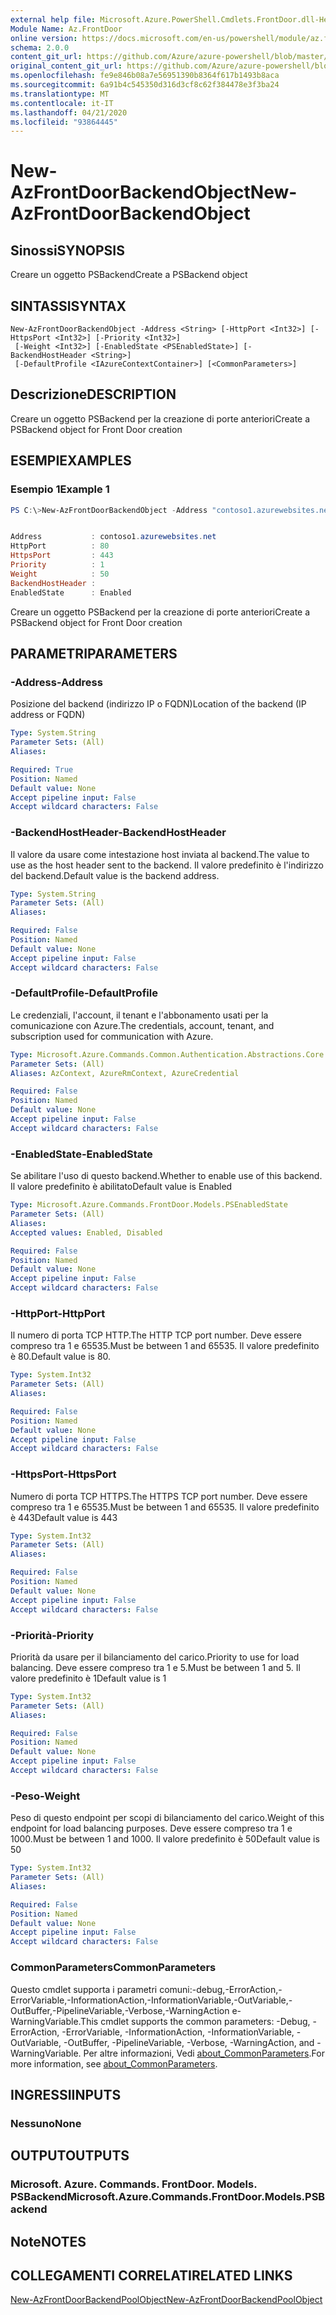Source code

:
 ```yaml
---
external help file: Microsoft.Azure.PowerShell.Cmdlets.FrontDoor.dll-Help.xml
Module Name: Az.FrontDoor
online version: https://docs.microsoft.com/en-us/powershell/module/az.frontdoor/new-azfrontdoorbackendobject
schema: 2.0.0
content_git_url: https://github.com/Azure/azure-powershell/blob/master/src/FrontDoor/FrontDoor/help/New-AzFrontDoorBackendObject.md
original_content_git_url: https://github.com/Azure/azure-powershell/blob/master/src/FrontDoor/FrontDoor/help/New-AzFrontDoorBackendObject.md
ms.openlocfilehash: fe9e846b08a7e56951390b8364f617b1493b8aca
ms.sourcegitcommit: 6a91b4c545350d316d3cf8c62f384478e3f3ba24
ms.translationtype: MT
ms.contentlocale: it-IT
ms.lasthandoff: 04/21/2020
ms.locfileid: "93864445"
---
```

# <span data-ttu-id="bdc3c-101">New-AzFrontDoorBackendObject</span><span class="sxs-lookup"><span data-stu-id="bdc3c-101">New-AzFrontDoorBackendObject</span></span>

## <span data-ttu-id="bdc3c-102">Sinossi</span><span class="sxs-lookup"><span data-stu-id="bdc3c-102">SYNOPSIS</span></span>
<span data-ttu-id="bdc3c-103">Creare un oggetto PSBackend</span><span class="sxs-lookup"><span data-stu-id="bdc3c-103">Create a PSBackend object</span></span>

## <span data-ttu-id="bdc3c-104">SINTASSI</span><span class="sxs-lookup"><span data-stu-id="bdc3c-104">SYNTAX</span></span>

```
New-AzFrontDoorBackendObject -Address <String> [-HttpPort <Int32>] [-HttpsPort <Int32>] [-Priority <Int32>]
 [-Weight <Int32>] [-EnabledState <PSEnabledState>] [-BackendHostHeader <String>]
 [-DefaultProfile <IAzureContextContainer>] [<CommonParameters>]
```

## <span data-ttu-id="bdc3c-105">Descrizione</span><span class="sxs-lookup"><span data-stu-id="bdc3c-105">DESCRIPTION</span></span>
<span data-ttu-id="bdc3c-106">Creare un oggetto PSBackend per la creazione di porte anteriori</span><span class="sxs-lookup"><span data-stu-id="bdc3c-106">Create a PSBackend object for Front Door creation</span></span>

## <span data-ttu-id="bdc3c-107">ESEMPI</span><span class="sxs-lookup"><span data-stu-id="bdc3c-107">EXAMPLES</span></span>

### <span data-ttu-id="bdc3c-108">Esempio 1</span><span class="sxs-lookup"><span data-stu-id="bdc3c-108">Example 1</span></span>
```powershell
PS C:\>New-AzFrontDoorBackendObject -Address "contoso1.azurewebsites.net"


Address           : contoso1.azurewebsites.net
HttpPort          : 80
HttpsPort         : 443
Priority          : 1
Weight            : 50
BackendHostHeader :
EnabledState      : Enabled
```

<span data-ttu-id="bdc3c-109">Creare un oggetto PSBackend per la creazione di porte anteriori</span><span class="sxs-lookup"><span data-stu-id="bdc3c-109">Create a PSBackend object for Front Door creation</span></span>

## <span data-ttu-id="bdc3c-110">PARAMETRI</span><span class="sxs-lookup"><span data-stu-id="bdc3c-110">PARAMETERS</span></span>

### <span data-ttu-id="bdc3c-111">-Address</span><span class="sxs-lookup"><span data-stu-id="bdc3c-111">-Address</span></span>
<span data-ttu-id="bdc3c-112">Posizione del backend (indirizzo IP o FQDN)</span><span class="sxs-lookup"><span data-stu-id="bdc3c-112">Location of the backend (IP address or FQDN)</span></span>

```yaml
Type: System.String
Parameter Sets: (All)
Aliases:

Required: True
Position: Named
Default value: None
Accept pipeline input: False
Accept wildcard characters: False
```

### <span data-ttu-id="bdc3c-113">-BackendHostHeader</span><span class="sxs-lookup"><span data-stu-id="bdc3c-113">-BackendHostHeader</span></span>
<span data-ttu-id="bdc3c-114">Il valore da usare come intestazione host inviata al backend.</span><span class="sxs-lookup"><span data-stu-id="bdc3c-114">The value to use as the host header sent to the backend.</span></span> <span data-ttu-id="bdc3c-115">Il valore predefinito è l'indirizzo del backend.</span><span class="sxs-lookup"><span data-stu-id="bdc3c-115">Default value is the backend address.</span></span>

```yaml
Type: System.String
Parameter Sets: (All)
Aliases:

Required: False
Position: Named
Default value: None
Accept pipeline input: False
Accept wildcard characters: False
```

### <span data-ttu-id="bdc3c-116">-DefaultProfile</span><span class="sxs-lookup"><span data-stu-id="bdc3c-116">-DefaultProfile</span></span>
<span data-ttu-id="bdc3c-117">Le credenziali, l'account, il tenant e l'abbonamento usati per la comunicazione con Azure.</span><span class="sxs-lookup"><span data-stu-id="bdc3c-117">The credentials, account, tenant, and subscription used for communication with Azure.</span></span>

```yaml
Type: Microsoft.Azure.Commands.Common.Authentication.Abstractions.Core.IAzureContextContainer
Parameter Sets: (All)
Aliases: AzContext, AzureRmContext, AzureCredential

Required: False
Position: Named
Default value: None
Accept pipeline input: False
Accept wildcard characters: False
```

### <span data-ttu-id="bdc3c-118">-EnabledState</span><span class="sxs-lookup"><span data-stu-id="bdc3c-118">-EnabledState</span></span>
<span data-ttu-id="bdc3c-119">Se abilitare l'uso di questo backend.</span><span class="sxs-lookup"><span data-stu-id="bdc3c-119">Whether to enable use of this backend.</span></span> <span data-ttu-id="bdc3c-120">Il valore predefinito è abilitato</span><span class="sxs-lookup"><span data-stu-id="bdc3c-120">Default value is Enabled</span></span>

```yaml
Type: Microsoft.Azure.Commands.FrontDoor.Models.PSEnabledState
Parameter Sets: (All)
Aliases:
Accepted values: Enabled, Disabled

Required: False
Position: Named
Default value: None
Accept pipeline input: False
Accept wildcard characters: False
```

### <span data-ttu-id="bdc3c-121">-HttpPort</span><span class="sxs-lookup"><span data-stu-id="bdc3c-121">-HttpPort</span></span>
<span data-ttu-id="bdc3c-122">Il numero di porta TCP HTTP.</span><span class="sxs-lookup"><span data-stu-id="bdc3c-122">The HTTP TCP port number.</span></span>
<span data-ttu-id="bdc3c-123">Deve essere compreso tra 1 e 65535.</span><span class="sxs-lookup"><span data-stu-id="bdc3c-123">Must be between 1 and 65535.</span></span>
<span data-ttu-id="bdc3c-124">Il valore predefinito è 80.</span><span class="sxs-lookup"><span data-stu-id="bdc3c-124">Default value is 80.</span></span>

```yaml
Type: System.Int32
Parameter Sets: (All)
Aliases:

Required: False
Position: Named
Default value: None
Accept pipeline input: False
Accept wildcard characters: False
```

### <span data-ttu-id="bdc3c-125">-HttpsPort</span><span class="sxs-lookup"><span data-stu-id="bdc3c-125">-HttpsPort</span></span>
<span data-ttu-id="bdc3c-126">Numero di porta TCP HTTPS.</span><span class="sxs-lookup"><span data-stu-id="bdc3c-126">The HTTPS TCP port number.</span></span>
<span data-ttu-id="bdc3c-127">Deve essere compreso tra 1 e 65535.</span><span class="sxs-lookup"><span data-stu-id="bdc3c-127">Must be between 1 and 65535.</span></span>
<span data-ttu-id="bdc3c-128">Il valore predefinito è 443</span><span class="sxs-lookup"><span data-stu-id="bdc3c-128">Default value is 443</span></span>

```yaml
Type: System.Int32
Parameter Sets: (All)
Aliases:

Required: False
Position: Named
Default value: None
Accept pipeline input: False
Accept wildcard characters: False
```

### <span data-ttu-id="bdc3c-129">-Priorità</span><span class="sxs-lookup"><span data-stu-id="bdc3c-129">-Priority</span></span>
<span data-ttu-id="bdc3c-130">Priorità da usare per il bilanciamento del carico.</span><span class="sxs-lookup"><span data-stu-id="bdc3c-130">Priority to use for load balancing.</span></span>
<span data-ttu-id="bdc3c-131">Deve essere compreso tra 1 e 5.</span><span class="sxs-lookup"><span data-stu-id="bdc3c-131">Must be between 1 and 5.</span></span>
<span data-ttu-id="bdc3c-132">Il valore predefinito è 1</span><span class="sxs-lookup"><span data-stu-id="bdc3c-132">Default value is 1</span></span>

```yaml
Type: System.Int32
Parameter Sets: (All)
Aliases:

Required: False
Position: Named
Default value: None
Accept pipeline input: False
Accept wildcard characters: False
```

### <span data-ttu-id="bdc3c-133">-Peso</span><span class="sxs-lookup"><span data-stu-id="bdc3c-133">-Weight</span></span>
<span data-ttu-id="bdc3c-134">Peso di questo endpoint per scopi di bilanciamento del carico.</span><span class="sxs-lookup"><span data-stu-id="bdc3c-134">Weight of this endpoint for load balancing purposes.</span></span>
<span data-ttu-id="bdc3c-135">Deve essere compreso tra 1 e 1000.</span><span class="sxs-lookup"><span data-stu-id="bdc3c-135">Must be between 1 and 1000.</span></span>
<span data-ttu-id="bdc3c-136">Il valore predefinito è 50</span><span class="sxs-lookup"><span data-stu-id="bdc3c-136">Default value is 50</span></span>

```yaml
Type: System.Int32
Parameter Sets: (All)
Aliases:

Required: False
Position: Named
Default value: None
Accept pipeline input: False
Accept wildcard characters: False
```

### <span data-ttu-id="bdc3c-137">CommonParameters</span><span class="sxs-lookup"><span data-stu-id="bdc3c-137">CommonParameters</span></span>
<span data-ttu-id="bdc3c-138">Questo cmdlet supporta i parametri comuni:-debug,-ErrorAction,-ErrorVariable,-InformationAction,-InformationVariable,-OutVariable,-OutBuffer,-PipelineVariable,-Verbose,-WarningAction e-WarningVariable.</span><span class="sxs-lookup"><span data-stu-id="bdc3c-138">This cmdlet supports the common parameters: -Debug, -ErrorAction, -ErrorVariable, -InformationAction, -InformationVariable, -OutVariable, -OutBuffer, -PipelineVariable, -Verbose, -WarningAction, and -WarningVariable.</span></span> <span data-ttu-id="bdc3c-139">Per altre informazioni, Vedi [about_CommonParameters](http://go.microsoft.com/fwlink/?LinkID=113216).</span><span class="sxs-lookup"><span data-stu-id="bdc3c-139">For more information, see [about_CommonParameters](http://go.microsoft.com/fwlink/?LinkID=113216).</span></span>

## <span data-ttu-id="bdc3c-140">INGRESSI</span><span class="sxs-lookup"><span data-stu-id="bdc3c-140">INPUTS</span></span>

### <span data-ttu-id="bdc3c-141">Nessuno</span><span class="sxs-lookup"><span data-stu-id="bdc3c-141">None</span></span>

## <span data-ttu-id="bdc3c-142">OUTPUT</span><span class="sxs-lookup"><span data-stu-id="bdc3c-142">OUTPUTS</span></span>

### <span data-ttu-id="bdc3c-143">Microsoft. Azure. Commands. FrontDoor. Models. PSBackend</span><span class="sxs-lookup"><span data-stu-id="bdc3c-143">Microsoft.Azure.Commands.FrontDoor.Models.PSBackend</span></span>

## <span data-ttu-id="bdc3c-144">Note</span><span class="sxs-lookup"><span data-stu-id="bdc3c-144">NOTES</span></span>

## <span data-ttu-id="bdc3c-145">COLLEGAMENTI CORRELATI</span><span class="sxs-lookup"><span data-stu-id="bdc3c-145">RELATED LINKS</span></span>

[<span data-ttu-id="bdc3c-146">New-AzFrontDoorBackendPoolObject</span><span class="sxs-lookup"><span data-stu-id="bdc3c-146">New-AzFrontDoorBackendPoolObject</span></span>](./New-AzFrontDoorBackendPoolObject.md)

• Exercise objective: This task needs one value: the number of lines in the material above that contain the word "IAzureContextContainer".

• Solution to this exercise: 2